Gene silencing in the endocrine pancreas mediated by short-interfering RNA

• Published in: Pancreas Vol. 31; no. 4; p. 373
• Main Authors: Bradley, Sean P, Rastellini, Cristiana, da Costa, Marco A, Kowalik, Timothy F, Bloomenthal, Aaron B, Brown, Melissa, Cicalese, Luca, Basadonna, Giacomo P, Uknis, Marc E
• Format: Journal Article
• Language: English
• Published: United States 01.11.2005
• Subjects: Animals; Gene Silencing; Genetic Therapy; Insulin - genetics; Islets of Langerhans - metabolism; Mice; Mice, Inbred BALB C; RNA, Small Interfering - pharmacology
• ISSN: 1536-4828
• DOI: 10.1097/01.mpa.0000179730.69081.64

RNA interference as mediated by short-interfering RNA (siRNA) offers a nonviral means to silence genes in tissue; however, few data exist about gene therapy using siRNA in pancreas tissue. To determine if siRNA treatment could silence an endogenous gene in pancreatic islets, we developed a murine model using the endocrine pancreas. The insulin 2 (Ins2) gene was targeted with siRNA, and quantitative RT-PCR, fluorescent microscopy, and FACS were used to measure transcript levels and siRNA cellular uptake and transfection efficiency.
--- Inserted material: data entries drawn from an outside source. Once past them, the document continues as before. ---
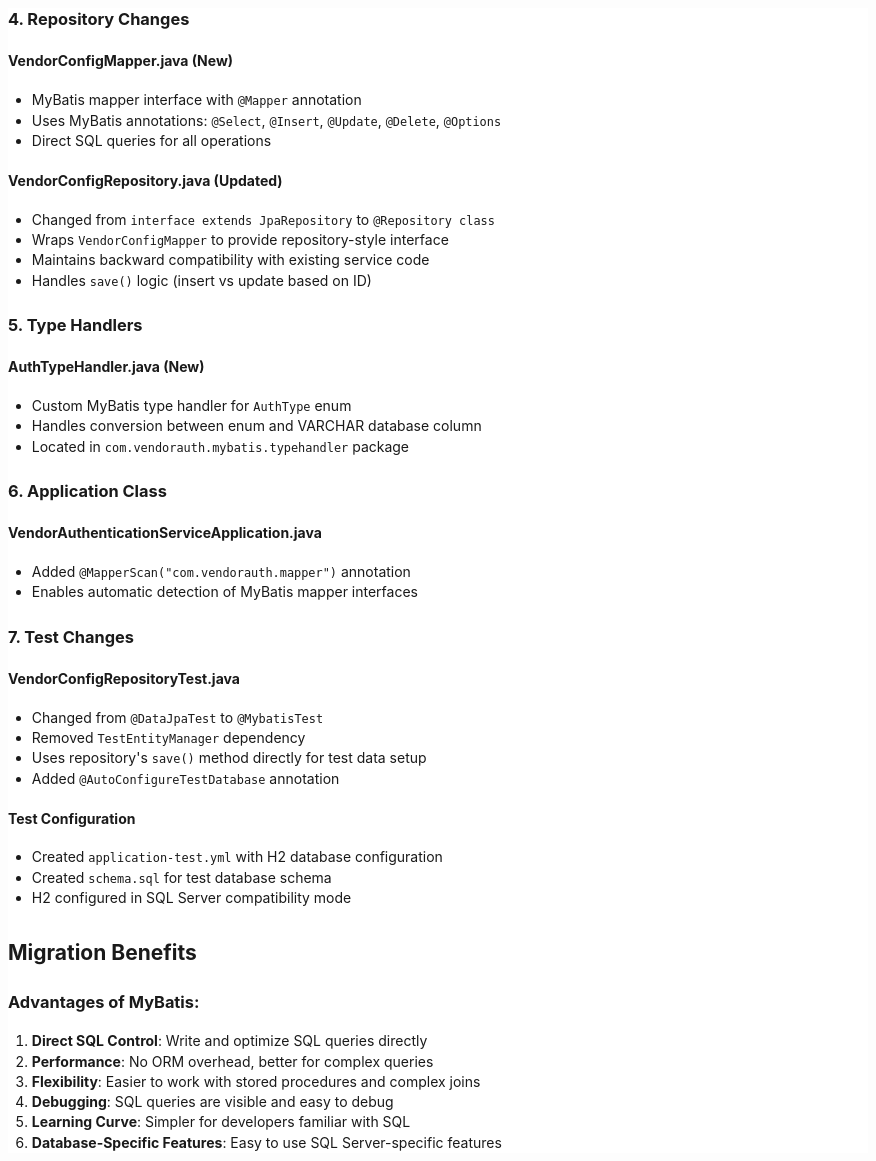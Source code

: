 ### 4. Repository Changes

#### VendorConfigMapper.java (New)
- MyBatis mapper interface with `@Mapper` annotation
- Uses MyBatis annotations: `@Select`, `@Insert`, `@Update`, `@Delete`, `@Options`
- Direct SQL queries for all operations

#### VendorConfigRepository.java (Updated)
- Changed from `interface extends JpaRepository` to `@Repository class`
- Wraps `VendorConfigMapper` to provide repository-style interface
- Maintains backward compatibility with existing service code
- Handles `save()` logic (insert vs update based on ID)

### 5. Type Handlers

#### AuthTypeHandler.java (New)
- Custom MyBatis type handler for `AuthType` enum
- Handles conversion between enum and VARCHAR database column
- Located in `com.vendorauth.mybatis.typehandler` package

### 6. Application Class

#### VendorAuthenticationServiceApplication.java
- Added `@MapperScan("com.vendorauth.mapper")` annotation
- Enables automatic detection of MyBatis mapper interfaces

### 7. Test Changes

#### VendorConfigRepositoryTest.java
- Changed from `@DataJpaTest` to `@MybatisTest`
- Removed `TestEntityManager` dependency
- Uses repository's `save()` method directly for test data setup
- Added `@AutoConfigureTestDatabase` annotation

#### Test Configuration
- Created `application-test.yml` with H2 database configuration
- Created `schema.sql` for test database schema
- H2 configured in SQL Server compatibility mode

## Migration Benefits

### Advantages of MyBatis:

1. **Direct SQL Control**: Write and optimize SQL queries directly
2. **Performance**: No ORM overhead, better for complex queries
3. **Flexibility**: Easier to work with stored procedures and complex joins
4. **Debugging**: SQL queries are visible and easy to debug
5. **Learning Curve**: Simpler for developers familiar with SQL
6. **Database-Specific Features**: Easy to use SQL Server-specific features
Isolated pancreatic islets were transfected with siRNA in vitro using a liposomal delivery method in a dose titration (50-400 nM) or pooled from BALB/c mice having received siRNA (100 microg) via hydrodynamic tail vein injection. The Ins2 transcript level was significantly reduced by 55% in vitro with FACS data showing a transfection efficiency over 45% with the 400 nM concentration. In vivo delivery of siRNA to pancreatic islets revealed a 33% reduction in Ins2 mRNA levels, although siRNA was able to be detected in 19% of isolated islet cells. We have successfully used RNA interference to silence an endogenous tissue-specific gene (Ins2) in pancreatic islets when transfected in vitro or administered in vivo.